Nothing about this process is fast, it takes about 45 minutes every time he needs to change the design he is printing, it’s one of the reasons the printing press has become a bit of a lost art.
“It’s a lot of on-the-job training, no other way to learn these machines than to get your hands dirty,” Smith said.
“I think it’s really beneficial for students to see how these things are produced and what the possibilities are, you can do foil, blind embossing or blind hits, texturing,” Notable Press client Tim Murray said.
Tim Murray teaches design at Augustana University and frequently brings his students to the Sioux Falls printing press to experience the difference firsthand.
“Just walking in this kind of felt like designer Disneyland, you can smell the ink and there’s machines going everywhere, it’s just a different feeling when you can pick up a piece and feel the texture and see how it’s been affected by the machine, it’s just different than a digital print,” Murray said..

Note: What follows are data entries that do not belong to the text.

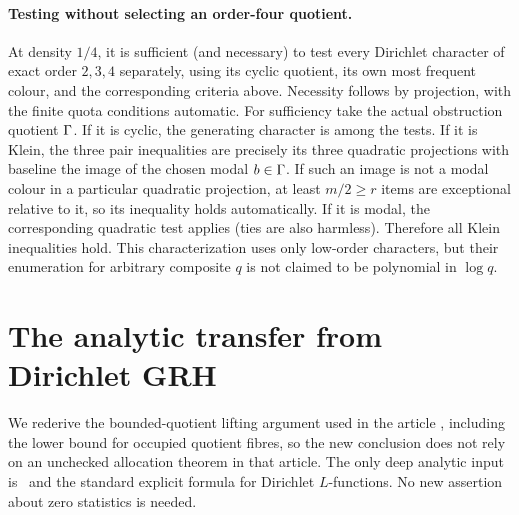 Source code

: \documentclass[11pt]{article}
\theoremstyle{remark}\newtheorem{remark}[theorem]{Remark}
\begin{document}
\paragraph{Testing without selecting an order-four quotient.}
At density $1/4$, it is sufficient (and necessary) to test every Dirichlet character of exact order $2,3,4$ separately, using its cyclic quotient, its own most frequent colour, and the corresponding criteria above. Necessity follows by projection, with the finite quota conditions automatic. For sufficiency take the actual obstruction quotient $\Gamma$. If it is cyclic, the generating character is among the tests. If it is Klein, the three pair inequalities are precisely its three quadratic projections with baseline the image of the chosen modal $b\in\Gamma$. If such an image is not a modal colour in a particular quadratic projection, at least $m/2\ge r$ items are exceptional relative to it, so its inequality holds automatically. If it is modal, the corresponding quadratic test applies (ties are also harmless). Therefore all Klein inequalities hold. This characterization uses only low-order characters, but their enumeration for arbitrary composite $q$ is not claimed to be polynomial in $\log q$.

\section{The analytic transfer from Dirichlet GRH}\label{sec:analytic}
We rederive the bounded-quotient lifting argument used in the article \cite{article}, including the lower bound for occupied quotient fibres, so the new conclusion does not rely on an unchecked allocation theorem in that article. The only deep analytic input is \DGRH\ and the standard explicit formula for Dirichlet $L$-functions. No new assertion about zero statistics is needed.
\end{document}
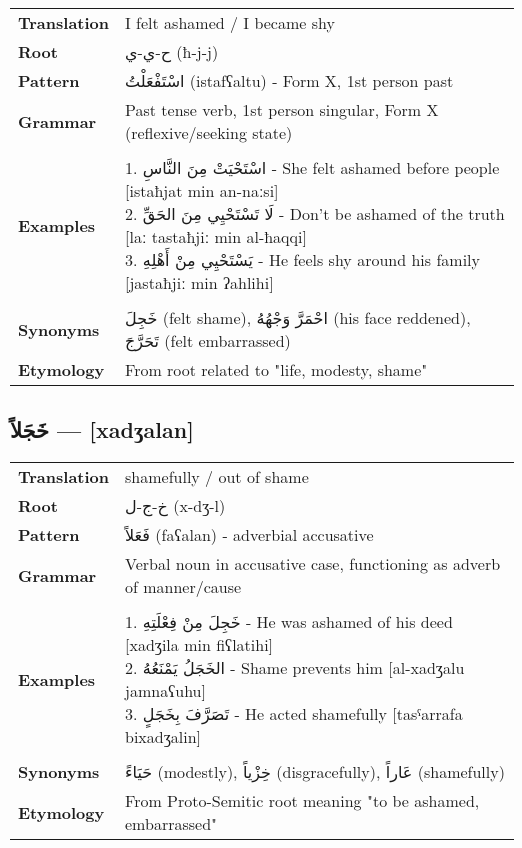 \documentclass[letterpaper,12pt]{article}
\begin{document}
\begin{tabular}{p{3cm}p{10cm}}
\toprule
\textbf{Translation} & I felt ashamed / I became shy \\
\textbf{Root} & \textarabic{ح-ي-ي} (ħ-j-j) \\
\textbf{Pattern} & \textarabic{اسْتَفْعَلْتُ} (istafʕaltu) - Form X, 1st person past \\
\textbf{Grammar} & Past tense verb, 1st person singular, Form X (reflexive/seeking state) \\
\midrule \\
\textbf{Examples} & \makecell[l]{\parbox{9.5cm}{
1. \textarabic{اسْتَحْيَتْ مِنَ النَّاسِ} - She felt ashamed before people [istaħjat min an-naːsi]\\
2. \textarabic{لَا تَسْتَحْيِي مِنَ الحَقِّ} - Don't be ashamed of the truth [laː tastaħjiː min al-ħaqqi]\\
3. \textarabic{يَسْتَحْيِي مِنْ أَهْلِهِ} - He feels shy around his family [jastaħjiː min ʔahlihi]
}} \\
\midrule \\
\textbf{Synonyms} & \textarabic{خَجِلَ} (felt shame), \textarabic{احْمَرَّ وَجْهُهُ} (his face reddened), \textarabic{تَحَرَّجَ} (felt embarrassed) \\
\textbf{Etymology} & From root related to "life, modesty, shame" \\
\bottomrule
\end{tabular}

\subsection{\textarabic{خَجَلاً} — [xadʒalan]}

\begin{tabular}{p{3cm}p{10cm}}
\toprule
\textbf{Translation} & shamefully / out of shame \\
\textbf{Root} & \textarabic{خ-ج-ل} (x-dʒ-l) \\
\textbf{Pattern} & \textarabic{فَعَلاً} (faʕalan) - adverbial accusative \\
\textbf{Grammar} & Verbal noun in accusative case, functioning as adverb of manner/cause \\
\midrule \\
\textbf{Examples} & \makecell[l]{\parbox{9.5cm}{
1. \textarabic{خَجِلَ مِنْ فِعْلَتِهِ} - He was ashamed of his deed [xadʒila min fiʕlatihi]\\
2. \textarabic{الخَجَلُ يَمْنَعُهُ} - Shame prevents him [al-xadʒalu jamnaʕuhu]\\
3. \textarabic{تَصَرَّفَ بِخَجَلٍ} - He acted shamefully [tasˤarrafa bixadʒalin]
}} \\
\midrule \\
\textbf{Synonyms} & \textarabic{حَيَاءً} (modestly), \textarabic{خِزْياً} (disgracefully), \textarabic{عَاراً} (shamefully) \\
\textbf{Etymology} & From Proto-Semitic root meaning "to be ashamed, embarrassed" \\
\bottomrule

\end{tabular}
\end{document}
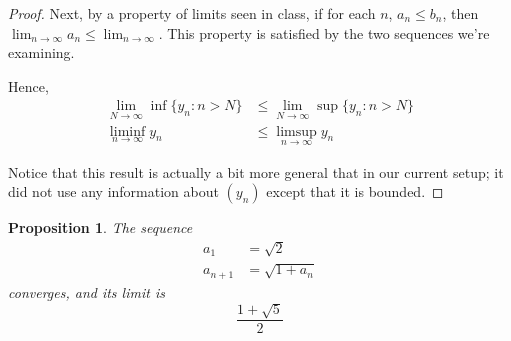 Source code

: \documentclass[11pt,letterpaper]{article}
\newtheorem{prop}{Proposition}
\begin{document}
\begin{proof}
  Next, by a property of limits seen in class, if for each $n$, $a_n \leq b_n$,
  then $\lim_{n\to\infty} a_n \leq \lim_{n\to\infty}$. This property is
  satisfied by the two sequences we're examining.

  Hence,
  \begin{align*}
    \lim_{N\to\infty} \inf \{ y_n : n > N \} &\leq
    \lim_{N\to\infty} \sup \{ y_n : n > N \} \\
    \liminf_{n\to\infty} y_n &\leq \limsup_{n\to\infty} y_n
  \end{align*}

  Notice that this result is actually a bit more general that in our current
  setup; it did not use any information about $(y_n)$ except that it is
  bounded.
\end{proof}

\begin{prop}
  The sequence
  \begin{align*}
    a_1 &= \sqrt{2} \\
    a_{n+1} &= \sqrt{1 + a_n}
  \end{align*}
  converges, and its limit is
  \begin{equation*}
    \frac{1 + \sqrt{5}}{2}
  \end{equation*}
\end{prop}
\end{document}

It’s why Murray is also working with Notable Press for several different stand out projects for his marketing firm.
“Just holding it, you can’t help but run your finger over it and experience the texture,” Murray said.
A unique feel that is drawing in many local wedding planners, marketing and design firms and even local artists to Notable Press.
“We launched a new poster project where once a month we are working with a local visual or literary artist to produce a limited-edition poster run featuring their work through our machinery,” Smith said.
The monthly art program is called “Something in the Water” illustrating the many talented local artists in the Sioux Falls community.
“It is staggering how much is going on here in the creative realm,” Smith said. “We just worked with a women who does art with knots and she came in and we strapped them to the presses and actually printed the rope itself.”